The chute snapped open, and he floated down with nothing but three thousand feet of empty air between the soles of his Nikes and the lush green carpet of spring wheat below. He gazed at Mount Rainier lying before him like a gigantic, white mud pie.

He had done it.

The quietness surprised him—the noise of the airplane, the rush of the wind now gone.

“Well?” His instructor clapped him on the shoulder.

“Never felt more alive.”

“Chuting will do that for you. What else makes you come alive, risk it all?”

Coming to Cannon Beach made him feel alive. Starting RimSoft had made him come alive. That had been a huge risk. Actually it wasn’t true. He’d been young with nothing to lose. Now? He had everything to lose. And he had little desire to risk what he’d gained.

“You’re not taking anything with you, so you might as well store up some treasures in heaven,” the Australian said. “Gotta risk your life to save it.”

A parachuting preacher, Micah mused.

“Enough theology, Micah. The ground is coming up quick to say hello, so let’s get prepped.”

After landing they joined the other jumper for a group picture, then walked toward Micah’s car. The Aussie threw his arm around Micah’s shoulder and squeezed hard. “I’m proud of you. You did well . . .”

During the last three words the Australian’s accent faded, and Micah turned to face the man. He was gone. The only thing around his shoulders was a heavy blanket as he sat in his leather chair in front of the Mariners game that played softly on the big-screen TV in his bedroom.

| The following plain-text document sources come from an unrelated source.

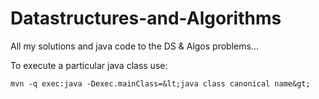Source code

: # Datastructures-and-Algorithms
All my solutions and java code to the DS &amp; Algos problems...

To execute a particular java class use:

```
mvn -q exec:java -Dexec.mainClass=&lt;java class canonical name&gt;
```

He threw the blanket aside and raced back to the little door. It opened on silk hinges. There was no plane, no roar, nothing but a small closet with a cloth wrapped around something rectangular. Pictures wrapped with a rubber band. He gasped at the first one. A group of men stood in front of a plane holding a sign that said: WE FLEW LIKE EAGLES! September 2, 1996. Micah was one of the men.

He looked down at the T-shirt he had on right then and grabbed a handful. It was the same shirt as the one in the picture. A memory flooded his mind. A few months before his sixteenth birthday his three best friends bought him an early present: a skydiving certificate. But when the day came, his fear of heights emerged victorious and he’d stayed home. He’d always regretted it.

Now, somehow, the house had made the day happen.

This room brought a different kind of healing, a wound of lament healed through the idiotic act of jumping out of an airplane. But it wasn’t idiotic. It was the physical form of a long-buried desire.

It was time for another jump.

He walked into the mahogany-rich den that served as his office in Cannon Beach and called Shannon at home. He asked her to put together a meeting with the board as soon as possible.

Micah was about to jump out of another plane.